Marcus Ranum, chief security officer of Tenable Network Security said 
cyberattacks aren’t a good force multiplier in an actual war.

Many people, he said, talk about cyberspace as if it can be a new form 
of battlefield but this is not possible because you can’t occupy and 
hold cyberspace as you would a piece of enemy territory.

Ranum was speaking at HiTBSecConf 2008 here this week.

He said trying to overcome another country via cyberspace is impossible 
unless you also have a huge army that can defeat its forces in 
conventional warfare.

A small country, even with an army of hackers on its side, is never 
going to be able to defeat a big country with an extensive land, air and 
sea military force by attacking through the Internet.

“Furthermore, any country that is thinking about using cyberwarfare 
better be prepared for a fierce ­retaliation in the real world from its 
opponent,” he said.

He said launching a cyberwar by attempting to cripple an enemy’s command 
and control network would be like “luring Mike Tyson into a small, dark 
room with you and then threatening to beat the boxer into a pulp.”

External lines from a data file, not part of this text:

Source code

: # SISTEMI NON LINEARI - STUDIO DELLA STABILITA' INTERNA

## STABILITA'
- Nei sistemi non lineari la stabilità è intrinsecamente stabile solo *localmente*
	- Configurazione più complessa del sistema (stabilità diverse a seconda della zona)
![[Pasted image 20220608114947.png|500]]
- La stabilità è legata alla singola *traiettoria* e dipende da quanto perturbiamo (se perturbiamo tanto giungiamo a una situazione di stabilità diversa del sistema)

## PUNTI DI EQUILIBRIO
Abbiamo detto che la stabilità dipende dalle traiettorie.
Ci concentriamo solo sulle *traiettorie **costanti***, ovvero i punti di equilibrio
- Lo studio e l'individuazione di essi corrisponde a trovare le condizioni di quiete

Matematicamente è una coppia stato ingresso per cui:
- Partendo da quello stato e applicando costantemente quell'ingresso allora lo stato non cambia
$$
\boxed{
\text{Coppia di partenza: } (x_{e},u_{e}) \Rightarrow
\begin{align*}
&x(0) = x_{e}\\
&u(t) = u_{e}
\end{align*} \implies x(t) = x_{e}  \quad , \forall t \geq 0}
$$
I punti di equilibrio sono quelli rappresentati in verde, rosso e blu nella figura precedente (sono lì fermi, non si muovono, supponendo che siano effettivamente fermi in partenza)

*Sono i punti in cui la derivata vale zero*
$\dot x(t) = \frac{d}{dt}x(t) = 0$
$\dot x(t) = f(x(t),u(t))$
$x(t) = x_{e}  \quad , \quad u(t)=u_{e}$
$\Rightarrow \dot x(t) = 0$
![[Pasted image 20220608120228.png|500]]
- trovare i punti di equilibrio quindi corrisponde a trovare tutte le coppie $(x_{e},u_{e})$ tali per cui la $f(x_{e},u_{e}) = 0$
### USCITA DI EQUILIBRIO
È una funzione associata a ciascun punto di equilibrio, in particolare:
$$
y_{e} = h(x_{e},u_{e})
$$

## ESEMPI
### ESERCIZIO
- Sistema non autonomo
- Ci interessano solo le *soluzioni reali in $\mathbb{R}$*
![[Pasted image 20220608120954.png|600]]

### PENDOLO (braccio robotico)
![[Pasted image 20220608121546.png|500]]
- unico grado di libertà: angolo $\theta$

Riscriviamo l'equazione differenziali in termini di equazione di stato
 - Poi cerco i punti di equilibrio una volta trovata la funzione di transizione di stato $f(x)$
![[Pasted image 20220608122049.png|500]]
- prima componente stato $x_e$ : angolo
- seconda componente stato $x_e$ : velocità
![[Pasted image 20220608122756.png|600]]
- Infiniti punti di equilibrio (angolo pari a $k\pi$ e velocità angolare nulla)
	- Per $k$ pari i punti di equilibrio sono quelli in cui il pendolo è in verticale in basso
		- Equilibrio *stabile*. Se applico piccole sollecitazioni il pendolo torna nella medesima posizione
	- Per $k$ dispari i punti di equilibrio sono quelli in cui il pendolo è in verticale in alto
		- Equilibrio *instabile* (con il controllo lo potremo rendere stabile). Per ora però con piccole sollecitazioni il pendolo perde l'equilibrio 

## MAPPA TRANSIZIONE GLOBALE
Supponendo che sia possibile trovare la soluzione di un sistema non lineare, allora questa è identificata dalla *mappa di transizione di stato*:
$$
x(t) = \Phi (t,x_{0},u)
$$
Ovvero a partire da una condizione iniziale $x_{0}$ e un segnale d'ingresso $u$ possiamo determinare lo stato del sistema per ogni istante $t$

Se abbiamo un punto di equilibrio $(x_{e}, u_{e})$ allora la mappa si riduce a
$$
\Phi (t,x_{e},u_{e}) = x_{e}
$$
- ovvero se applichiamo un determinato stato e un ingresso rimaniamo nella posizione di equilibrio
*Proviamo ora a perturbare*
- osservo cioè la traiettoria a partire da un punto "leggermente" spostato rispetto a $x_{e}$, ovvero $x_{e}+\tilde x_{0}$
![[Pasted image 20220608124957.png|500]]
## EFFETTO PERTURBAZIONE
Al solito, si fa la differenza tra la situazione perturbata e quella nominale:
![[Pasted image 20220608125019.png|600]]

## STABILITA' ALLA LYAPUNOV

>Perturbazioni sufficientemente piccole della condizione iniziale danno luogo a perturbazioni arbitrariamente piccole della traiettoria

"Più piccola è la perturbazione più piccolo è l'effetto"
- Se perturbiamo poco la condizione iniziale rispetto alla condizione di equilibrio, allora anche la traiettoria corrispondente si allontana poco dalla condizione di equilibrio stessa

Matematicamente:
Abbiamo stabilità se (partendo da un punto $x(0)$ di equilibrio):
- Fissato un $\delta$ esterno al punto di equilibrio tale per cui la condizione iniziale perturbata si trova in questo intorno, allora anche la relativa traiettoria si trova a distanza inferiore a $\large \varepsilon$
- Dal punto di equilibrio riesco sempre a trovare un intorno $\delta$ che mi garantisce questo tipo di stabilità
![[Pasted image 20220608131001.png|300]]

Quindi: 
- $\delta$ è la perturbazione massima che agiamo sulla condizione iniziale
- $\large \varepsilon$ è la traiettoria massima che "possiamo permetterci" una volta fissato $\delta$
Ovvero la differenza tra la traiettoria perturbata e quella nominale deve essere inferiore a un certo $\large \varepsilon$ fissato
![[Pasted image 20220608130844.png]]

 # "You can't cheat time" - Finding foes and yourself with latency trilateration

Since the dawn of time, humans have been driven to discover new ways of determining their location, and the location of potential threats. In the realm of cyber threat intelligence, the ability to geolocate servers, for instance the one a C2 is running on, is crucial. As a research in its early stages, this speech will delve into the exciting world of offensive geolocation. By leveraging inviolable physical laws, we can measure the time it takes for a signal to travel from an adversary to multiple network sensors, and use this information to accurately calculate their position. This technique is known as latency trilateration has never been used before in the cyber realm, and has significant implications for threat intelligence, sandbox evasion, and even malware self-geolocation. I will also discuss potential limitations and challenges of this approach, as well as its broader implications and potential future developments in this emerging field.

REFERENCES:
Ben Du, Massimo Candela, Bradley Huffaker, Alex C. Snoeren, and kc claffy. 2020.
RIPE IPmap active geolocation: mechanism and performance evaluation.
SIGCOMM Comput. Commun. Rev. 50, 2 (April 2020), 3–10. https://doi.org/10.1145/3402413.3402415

“This is called the ‘blind Mike Tyson effect’ and the last thing anyone 
wants to do is to scare a large and powerful nation into a conventional 
war because the retaliation would be worse.”

It would be better to spend money on conventional weapons, he said. Or 
better, channel the funds to more positive causes, such as disaster 
relief programmes.

Ranum finds it disconcerting when he reads about the military discussing 

“You’re talking about bringing military operations into cyberspace to 
potentially commit acts of war and other countries may retaliate in ways 
that you may not be prepared for,” he said.

Cyberwars, he said, are best left to Hollywood and computer games 
because it isn’t as effective in the real world. “It sounds really cool 
... I think people read too much science fiction,” he added.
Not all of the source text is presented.